The most recent incident came late Sunday afternoon, when officers responded to a report of a man armed with a gun near Ascot Elementary School.
“As the officers approached the male to initiate a pedestrian stop, the male turned and pointed a handgun at the officers,” Los Angeles police Chief Charlie Beck said Monday.
That’s when police shot and killed the man. He later died at a nearby hospital.
But when officers examined what looked like the man’s gun, they learned it was a “replica handgun — it is not an actual firearm,” Beck said.
He said the orange safety tip — which distinguishes fake guns from real guns — had been blacked out with paint or a black marker “to conceal the fact that it was a replica.”
The police chief said he has reviewed body camera footage of the shooting, which he said supports the officers’ accounts of what happened.
Beck said authorities have not been able to identify the man, described as a Hispanic male wearing a gray sweater and black pants. He asked anyone who might know the man’s identity to call police.
That incident came a day after another fatal police shooting in the city.
Around 1 p.m. Saturday, officers tried to pull over a car with paper license plates, LAPD said. Officers believed the car was stolen because “the paper plates didn’t match the year of the vehicle,” Beck said.
But the car didn’t stop, and officers gave chase, police said.
When the car finally did slow down, a man later identified as 18-year-old Carnell Snell ran out from the back seat, “holding his waistband as if he was supporting something,” Beck said.
Officers chased Snell for a few hundred yards, during which they saw him remove a handgun from his waistband, the chief said.

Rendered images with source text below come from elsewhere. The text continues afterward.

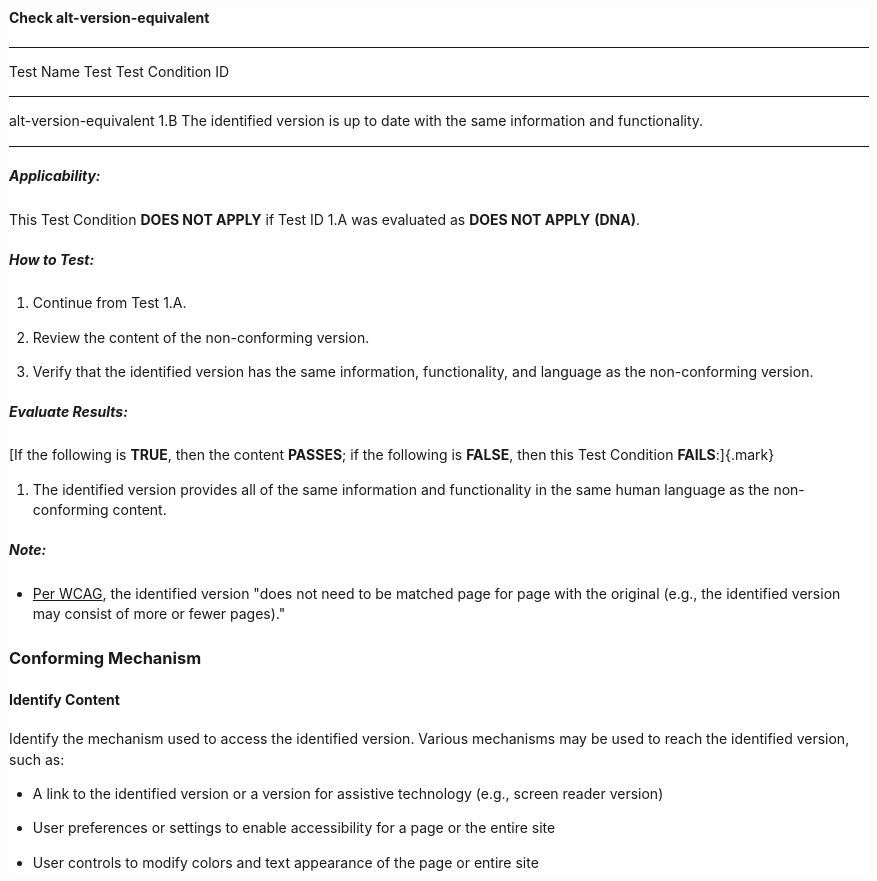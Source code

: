 #### Check alt-version-equivalent

  -------------------------------------------------------------------------------------
  Test Name                Test   Test Condition
                           ID     
  ------------------------ ------ -----------------------------------------------------
  alt-version-equivalent   1.B    The identified version is up to date with the same
                                  information and functionality.

  -------------------------------------------------------------------------------------

##### Applicability:

This Test Condition **DOES NOT APPLY** if Test ID 1.A was evaluated as
**DOES NOT APPLY** **(DNA)**.

##### How to Test:

1.  Continue from Test 1.A.

2.  Review the content of the non-conforming version.

3.  Verify that the identified version has the same information,
    functionality, and language as the non-conforming version.

##### Evaluate Results: 

[If the following is **TRUE**, then the content **PASSES**; if the
following is **FALSE**, then this Test Condition **FAILS**:]{.mark}

1.  The identified version provides all of the same information and
    functionality in the same human language as the non-conforming
    content.

##### Note:

-   [Per
    WCAG](https://www.w3.org/WAI/WCAG21/Understanding/conformance#conforming-alt-versions),
    the identified version "does not need to be matched page for page
    with the original (e.g., the identified version may consist of more
    or fewer pages)."

### Conforming Mechanism

#### Identify Content

Identify the mechanism used to access the identified version. Various
mechanisms may be used to reach the identified version, such as:

-   A link to the identified version or a version for assistive
    technology (e.g., screen reader version)

-   User preferences or settings to enable accessibility for a page or
    the entire site

-   User controls to modify colors and text appearance of the page or
    entire site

Snell then “turned in the direction of the pursuing officers,” Beck said. Police shot at Snell six times, striking him twice.

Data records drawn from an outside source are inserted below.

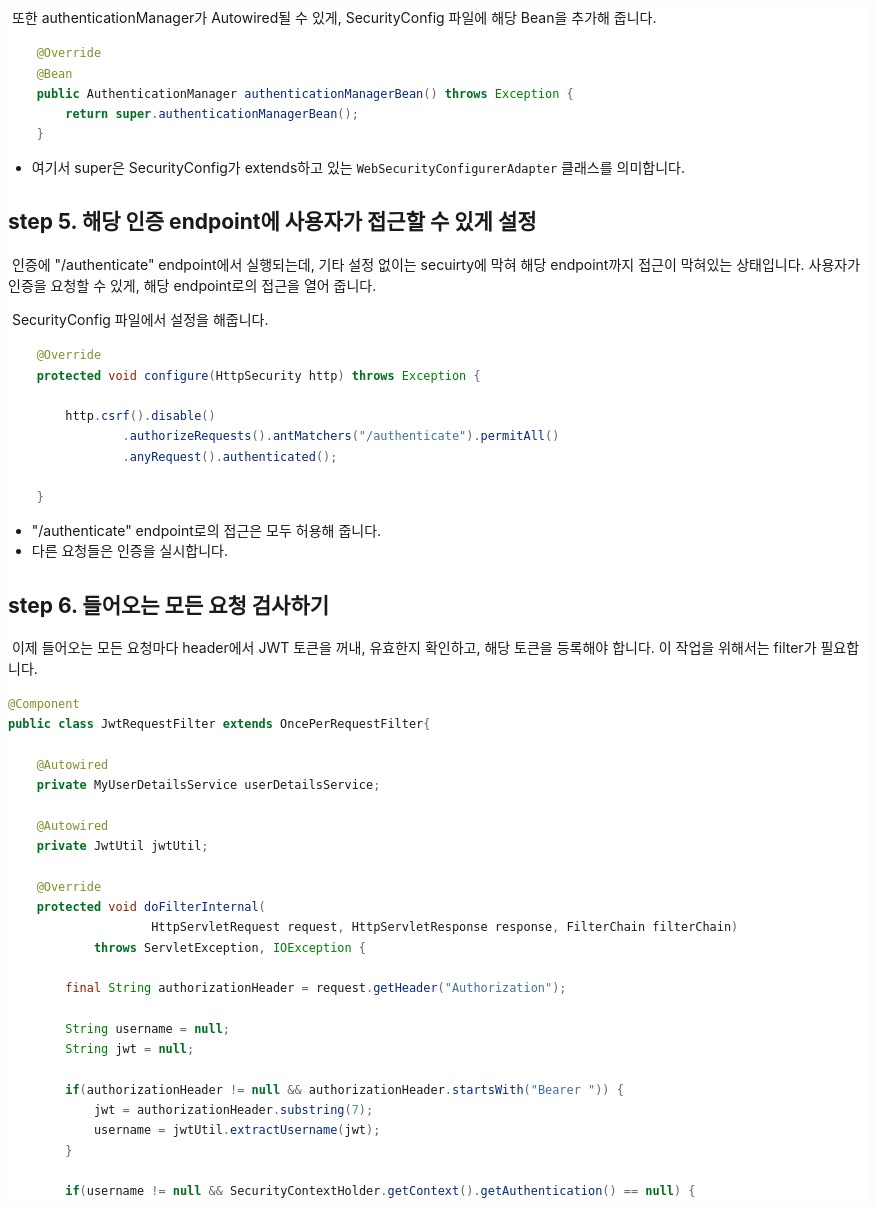 

​	또한 authenticationManager가 Autowired될 수 있게, SecurityConfig 파일에 해당 Bean을 추가해 줍니다. 

```java
	@Override
	@Bean
	public AuthenticationManager authenticationManagerBean() throws Exception {
		return super.authenticationManagerBean();
	}
```

- 여기서 super은 SecurityConfig가 extends하고 있는 `WebSecurityConfigurerAdapter` 클래스를 의미합니다. 



## step 5. 해당 인증 endpoint에 사용자가 접근할 수 있게 설정

​	인증에 "/authenticate" endpoint에서 실행되는데, 기타 설정 없이는 secuirty에 막혀 해당 endpoint까지 접근이 막혀있는 상태입니다. 사용자가 인증을 요청할 수 있게, 해당 endpoint로의 접근을 열어 줍니다. 

​	SecurityConfig 파일에서 설정을 해줍니다.

``` java
	@Override
	protected void configure(HttpSecurity http) throws Exception {
		
		http.csrf().disable()
				.authorizeRequests().antMatchers("/authenticate").permitAll()
				.anyRequest().authenticated();
				
	}
```

- "/authenticate" endpoint로의 접근은 모두 허용해 줍니다.
- 다른 요청들은 인증을 실시합니다. 



## step 6. 들어오는 모든 요청 검사하기

​	이제 들어오는 모든 요청마다 header에서 JWT 토큰을 꺼내, 유효한지 확인하고, 해당 토큰을 등록해야 합니다. 이 작업을 위해서는 filter가 필요합니다.

```java
@Component
public class JwtRequestFilter extends OncePerRequestFilter{
	
	@Autowired
	private MyUserDetailsService userDetailsService;
	
	@Autowired
	private JwtUtil jwtUtil;

	@Override
	protected void doFilterInternal(
        			HttpServletRequest request, HttpServletResponse response, FilterChain filterChain)
			throws ServletException, IOException {
		
		final String authorizationHeader = request.getHeader("Authorization");
		
		String username = null;
		String jwt = null;
		
		if(authorizationHeader != null && authorizationHeader.startsWith("Bearer ")) {
			jwt = authorizationHeader.substring(7);
			username = jwtUtil.extractUsername(jwt);
		}
		
		if(username != null && SecurityContextHolder.getContext().getAuthentication() == null) {
```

Snell’s mother, Monique Morgan, was visibly distraught as she told reporters her son was shot multiple times.
“My daughter got a phone call,” she said as she wept. “It said that the police shot him.”
Beck said a semi-automatic handgun found next to Snell’s body was fully loaded.
The chief said the officers involved in Snell’s shooting were not wearing body cameras, but footage from a nearby business “clearly shows Snell in possession of a handgun as he was being pursued by the officers.”
As with any officer-involved shooting, LAPD’s Force Investigation Division will investigate and present its findings to Beck. The chief, along with the LAPD board of commissioners, will determine whether officers complied with department procedures.
The Los Angeles District Attorney’s Office also plans to investigate.
The incidents follow recent police-involved shootings in El Cajon, California; Tulsa, Oklahoma; and Charlotte, North Carolina. The shooting victims in El Cajon and Tulsa were unarmed, but questions remain on whether the victim in Charlotte had a weapon.